L'esthétique objectiviste

Psychologie et poïétique

Objectiviste, cela peut s'entendre en deux sens, selon qu'on met l'accent sur l'objet ou sur l'objectivité. Revendiquer l'objectivité, c'est le propre des sciences positives. Et le prestige du positivisme a été assez grand au début du xxe siècle, et même plus tard, lorsque le positivisme a pris le nouveau visage du positivisme logique et du structuralisme, pour que l'esthétique ait réclamé la dignité d'une science. Ainsi la Kunstwissenschaft s'est-elle opposée à l'Ästhetik. Le conflit s'est généralement apaisé dans une sorte de coexistence pacifique. Mais nous verrons bientôt que le problème ne se résout au fond que par l'élaboration d'une science nouvelle, qui peut prendre des noms divers, et qui, plus soucieuse de l'objet que de l'objectivité, ou du savoir que de la scientificité, ne se soucie guère de revendiquer expressément le titre de science.

Les premières œuvres qui se réclament de la science de l'art, comme celles d'Utitz et de Dessoir, sont bien plus philosophiques que scientifiques ; elles reprennent d'ailleurs très largement les thèmes et les problèmes de l'Ästhetik, et ne s'en distinguent que par la part plus grande qu'elles font à l'étude de l'objet. Dessoir pourtant accuse la spécificité de la science de l'art en reprenant, après bien d'autres depuis Fechner, l'étude expérimentale de l'expérience esthétique. Aujourd'hui encore l'esthétique expérimentale ne cesse de solliciter les chercheurs, tel Robert Francès, qui était vice-président d'une Association internationale d'esthétique expérimentale fondée en 1965, implantée et active dans de très nombreux pays. Mais cette esthétique, comme déjà Lipps l'objectait à Külpe, semble n'étudier que ce qui est pré-esthétique : les conditions psychophysiologiques ou sociologiques de l'expérience esthétique plutôt que cette expérience elle-même. Sans doute d'ailleurs le reconnaît-elle : elle se veut « psychologie de l'esthétique » – c'est le titre d'un livre de Francès –, et non point esthétique à part entière. L'esthétique positive peut aussi se vouloir histoire, ou sociologie : là encore, plutôt que de l'objet même, elle est tentée de se vouer à l'étude des circonstances qui déterminent sa production ou sa consommation. Son approche de l'objet, si légitime et féconde qu'elle soit, reste alors une démarche indirecte : le souci de l'objectivité, s'il suscite le recours à des concepts et des procédures qui ont fait leurs preuves ailleurs, ne recommande pas autant l'abord direct de l'objet, qui impose d'élaborer une science ad hoc plutôt qu'une « science générale de l'art » ou des sciences de l'art.

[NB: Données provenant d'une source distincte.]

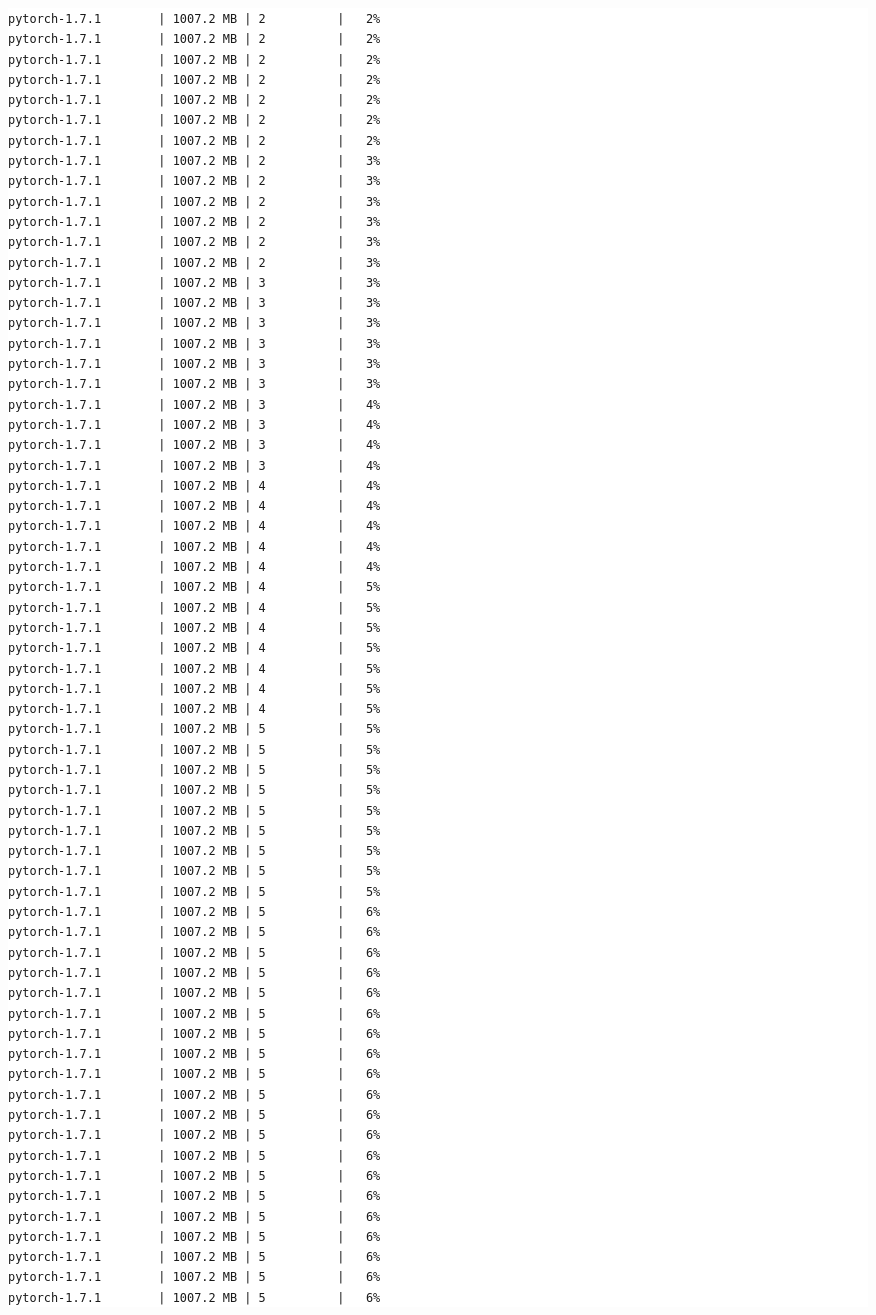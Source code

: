     pytorch-1.7.1        | 1007.2 MB | 2          |   2% 
    pytorch-1.7.1        | 1007.2 MB | 2          |   2% 
    pytorch-1.7.1        | 1007.2 MB | 2          |   2% 
    pytorch-1.7.1        | 1007.2 MB | 2          |   2% 
    pytorch-1.7.1        | 1007.2 MB | 2          |   2% 
    pytorch-1.7.1        | 1007.2 MB | 2          |   2% 
    pytorch-1.7.1        | 1007.2 MB | 2          |   2% 
    pytorch-1.7.1        | 1007.2 MB | 2          |   3% 
    pytorch-1.7.1        | 1007.2 MB | 2          |   3% 
    pytorch-1.7.1        | 1007.2 MB | 2          |   3% 
    pytorch-1.7.1        | 1007.2 MB | 2          |   3% 
    pytorch-1.7.1        | 1007.2 MB | 2          |   3% 
    pytorch-1.7.1        | 1007.2 MB | 2          |   3% 
    pytorch-1.7.1        | 1007.2 MB | 3          |   3% 
    pytorch-1.7.1        | 1007.2 MB | 3          |   3% 
    pytorch-1.7.1        | 1007.2 MB | 3          |   3% 
    pytorch-1.7.1        | 1007.2 MB | 3          |   3% 
    pytorch-1.7.1        | 1007.2 MB | 3          |   3% 
    pytorch-1.7.1        | 1007.2 MB | 3          |   3% 
    pytorch-1.7.1        | 1007.2 MB | 3          |   4% 
    pytorch-1.7.1        | 1007.2 MB | 3          |   4% 
    pytorch-1.7.1        | 1007.2 MB | 3          |   4% 
    pytorch-1.7.1        | 1007.2 MB | 3          |   4% 
    pytorch-1.7.1        | 1007.2 MB | 4          |   4% 
    pytorch-1.7.1        | 1007.2 MB | 4          |   4% 
    pytorch-1.7.1        | 1007.2 MB | 4          |   4% 
    pytorch-1.7.1        | 1007.2 MB | 4          |   4% 
    pytorch-1.7.1        | 1007.2 MB | 4          |   4% 
    pytorch-1.7.1        | 1007.2 MB | 4          |   5% 
    pytorch-1.7.1        | 1007.2 MB | 4          |   5% 
    pytorch-1.7.1        | 1007.2 MB | 4          |   5% 
    pytorch-1.7.1        | 1007.2 MB | 4          |   5% 
    pytorch-1.7.1        | 1007.2 MB | 4          |   5% 
    pytorch-1.7.1        | 1007.2 MB | 4          |   5% 
    pytorch-1.7.1        | 1007.2 MB | 4          |   5% 
    pytorch-1.7.1        | 1007.2 MB | 5          |   5% 
    pytorch-1.7.1        | 1007.2 MB | 5          |   5% 
    pytorch-1.7.1        | 1007.2 MB | 5          |   5% 
    pytorch-1.7.1        | 1007.2 MB | 5          |   5% 
    pytorch-1.7.1        | 1007.2 MB | 5          |   5% 
    pytorch-1.7.1        | 1007.2 MB | 5          |   5% 
    pytorch-1.7.1        | 1007.2 MB | 5          |   5% 
    pytorch-1.7.1        | 1007.2 MB | 5          |   5% 
    pytorch-1.7.1        | 1007.2 MB | 5          |   5% 
    pytorch-1.7.1        | 1007.2 MB | 5          |   6% 
    pytorch-1.7.1        | 1007.2 MB | 5          |   6% 
    pytorch-1.7.1        | 1007.2 MB | 5          |   6% 
    pytorch-1.7.1        | 1007.2 MB | 5          |   6% 
    pytorch-1.7.1        | 1007.2 MB | 5          |   6% 
    pytorch-1.7.1        | 1007.2 MB | 5          |   6% 
    pytorch-1.7.1        | 1007.2 MB | 5          |   6% 
    pytorch-1.7.1        | 1007.2 MB | 5          |   6% 
    pytorch-1.7.1        | 1007.2 MB | 5          |   6% 
    pytorch-1.7.1        | 1007.2 MB | 5          |   6% 
    pytorch-1.7.1        | 1007.2 MB | 5          |   6% 
    pytorch-1.7.1        | 1007.2 MB | 5          |   6% 
    pytorch-1.7.1        | 1007.2 MB | 5          |   6% 
    pytorch-1.7.1        | 1007.2 MB | 5          |   6% 
    pytorch-1.7.1        | 1007.2 MB | 5          |   6% 
    pytorch-1.7.1        | 1007.2 MB | 5          |   6% 
    pytorch-1.7.1        | 1007.2 MB | 5          |   6% 
    pytorch-1.7.1        | 1007.2 MB | 5          |   6% 
    pytorch-1.7.1        | 1007.2 MB | 5          |   6% 
    pytorch-1.7.1        | 1007.2 MB | 5          |   6%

En fait, cette approche est opérée par ce qu'on appelle quelquefois commodément le formalisme, c'est-à-dire l'analyse formelle des œuvres. Sous cette étiquette, on peut grouper des noms et des écoles bien divers. Évoquons seulement l'école de la Sichtbarkeit, la théorie de la littérature des groupes russe et russo-tchèque, le new criticism américain, les historiens du cercle de Warburg, les tentatives de la sémiologie. On fait ici, du moins provisoirement, l'économie de discours généraux sur l'expérience esthétique ou sur le beau ; on se met en face d'œuvres – sans s'interroger sur ce « on » qui n'est jamais anonyme –, et on se demande ce qu'elles sont, comme on peut se le demander d'un caillou, d'un nuage ou d'une bactérie ; on s'interroge sur leur être et non sur leur valeur, en présupposant peut-être que la valeur est constitutive de l'être, puisque ces œuvres sont faites pour produire un certain effet. Car elles sont [...]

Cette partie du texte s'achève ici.